__WORK INSTRUCTION__: Repeat only the stretch of lines below that runs from the line with "6. Additionally, you" through the line with "3. Review Changes: Use", unaltered.

__DATA RECORDS__:
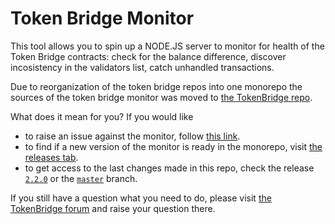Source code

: # Token Bridge Monitor

This tool allows you to spin up a NODE.JS server to monitor for health of the Token Bridge contracts: check for the balance difference, discover incosistency in the validators list, catch unhandled transactions.

Due to reorganization of the token bridge repos into one monorepo the sources of the token bridge monitor was moved to [the TokenBridge repo](https://github.com/poanetwork/tokenbridge).

What does it mean for you? If you would like
  * to raise an issue against the monitor, follow [this link](https://github.com/poanetwork/tokenbridge/issues/new).
  * to find if a new version of the monitor is ready in the monorepo, visit [the releases tab](https://github.com/poanetwork/tokenbridge/releases).
  * to get access to the last changes made in this repo, check the release [`2.2.0`](https://github.com/poanetwork/bridge-monitor/releases/tag/2.2.0) or the [`master`](https://github.com/poanetwork/bridge-monitor/tree/master) branch.

If you still have a question what you need to do, please visit [the TokenBridge forum](https://forum.poa.network/c/tokenbridge) and raise your question there.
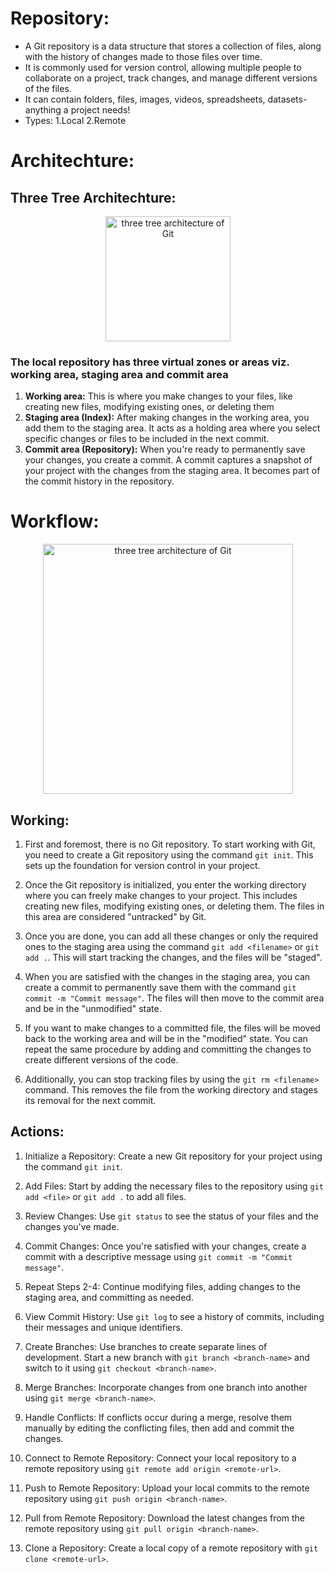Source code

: # Repository:

- A Git repository is a data structure that stores a collection of files, along with the history of changes made to those files over time.
- It is commonly used for version control, allowing multiple people to collaborate on a project, track changes, and manage different versions of the files.
- It can contain folders, files, images, videos, spreadsheets, datasets- anything a project needs!
- Types: 1.Local 2.Remote

# Architechture:

## Three Tree Architechture:

<div align="center">
<img src="https://res.cloudinary.com/dduur8qoo/image/upload/v1685255623/GitArchitecture_wqhc9l.png" alt="three tree architecture of Git" height="200" float="right"/>
</div>

### The local repository has three virtual zones or areas viz. working area, staging area and commit area

1. <b>Working area:</b> This is where you make changes to your files, like creating new files, modifying existing ones, or deleting them
2. <b>Staging area (Index):</b> After making changes in the working area, you add them to the staging area. It acts as a holding area where you select specific changes or files to be included in the next commit.
3. <b>Commit area (Repository):</b> When you're ready to permanently save your changes, you create a commit. A commit captures a snapshot of your project with the changes from the staging area. It becomes part of the commit history in the repository.

# Workflow:

<div align="center">
<img src="https://res.cloudinary.com/dduur8qoo/image/upload/v1685255625/GitWorkflow_e8awyt.png" alt="three tree architecture of Git" height="400" float="right"/>
</div>

## Working:

1. First and foremost, there is no Git repository. To start working with Git, you need to create a Git repository using the command `git init`. This sets up the foundation for version control in your project.

2. Once the Git repository is initialized, you enter the working directory where you can freely make changes to your project. This includes creating new files, modifying existing ones, or deleting them. The files in this area are considered "untracked" by Git.

3. Once you are done, you can add all these changes or only the required ones to the staging area using the command `git add <filename>` or `git add .`. This will start tracking the changes, and the files will be "staged".

4. When you are satisfied with the changes in the staging area, you can create a commit to permanently save them with the command `git commit -m "Commit message"`. The files will then move to the commit area and be in the "unmodified" state.

5. If you want to make changes to a committed file, the files will be moved back to the working area and will be in the "modified" state. You can repeat the same procedure by adding and committing the changes to create different versions of the code.

6. Additionally, you can stop tracking files by using the `git rm <filename>` command. This removes the file from the working directory and stages its removal for the next commit.

## Actions:

1. Initialize a Repository: Create a new Git repository for your project using the command `git init`.

2. Add Files: Start by adding the necessary files to the repository using `git add <file>` or `git add .` to add all files.

3. Review Changes: Use `git status` to see the status of your files and the changes you've made.

4. Commit Changes: Once you're satisfied with your changes, create a commit with a descriptive message using `git commit -m "Commit message"`.

5. Repeat Steps 2-4: Continue modifying files, adding changes to the staging area, and committing as needed.

6. View Commit History: Use `git log` to see a history of commits, including their messages and unique identifiers.

7. Create Branches: Use branches to create separate lines of development. Start a new branch with `git branch <branch-name>` and switch to it using `git checkout <branch-name>`.

8. Merge Branches: Incorporate changes from one branch into another using `git merge <branch-name>`.

9. Handle Conflicts: If conflicts occur during a merge, resolve them manually by editing the conflicting files, then add and commit the changes.

10. Connect to Remote Repository: Connect your local repository to a remote repository using `git remote add origin <remote-url>`.

11. Push to Remote Repository: Upload your local commits to the remote repository using `git push origin <branch-name>`.

12. Pull from Remote Repository: Download the latest changes from the remote repository using `git pull origin <branch-name>`.

13. Clone a Repository: Create a local copy of a remote repository with `git clone <remote-url>`.
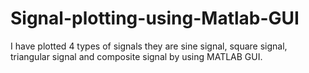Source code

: # Signal-plotting-using-Matlab-GUI
I have plotted 4 types of signals they are sine signal, square signal, triangular signal and composite signal by using MATLAB GUI.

__ANSWER TO THE EXERCISE__:
6. Additionally, you can stop tracking files by using the `git rm <filename>` command. This removes the file from the working directory and stages its removal for the next commit.

## Actions:

1. Initialize a Repository: Create a new Git repository for your project using the command `git init`.

2. Add Files: Start by adding the necessary files to the repository using `git add <file>` or `git add .` to add all files.

3. Review Changes: Use `git status` to see the status of your files and the changes you've made.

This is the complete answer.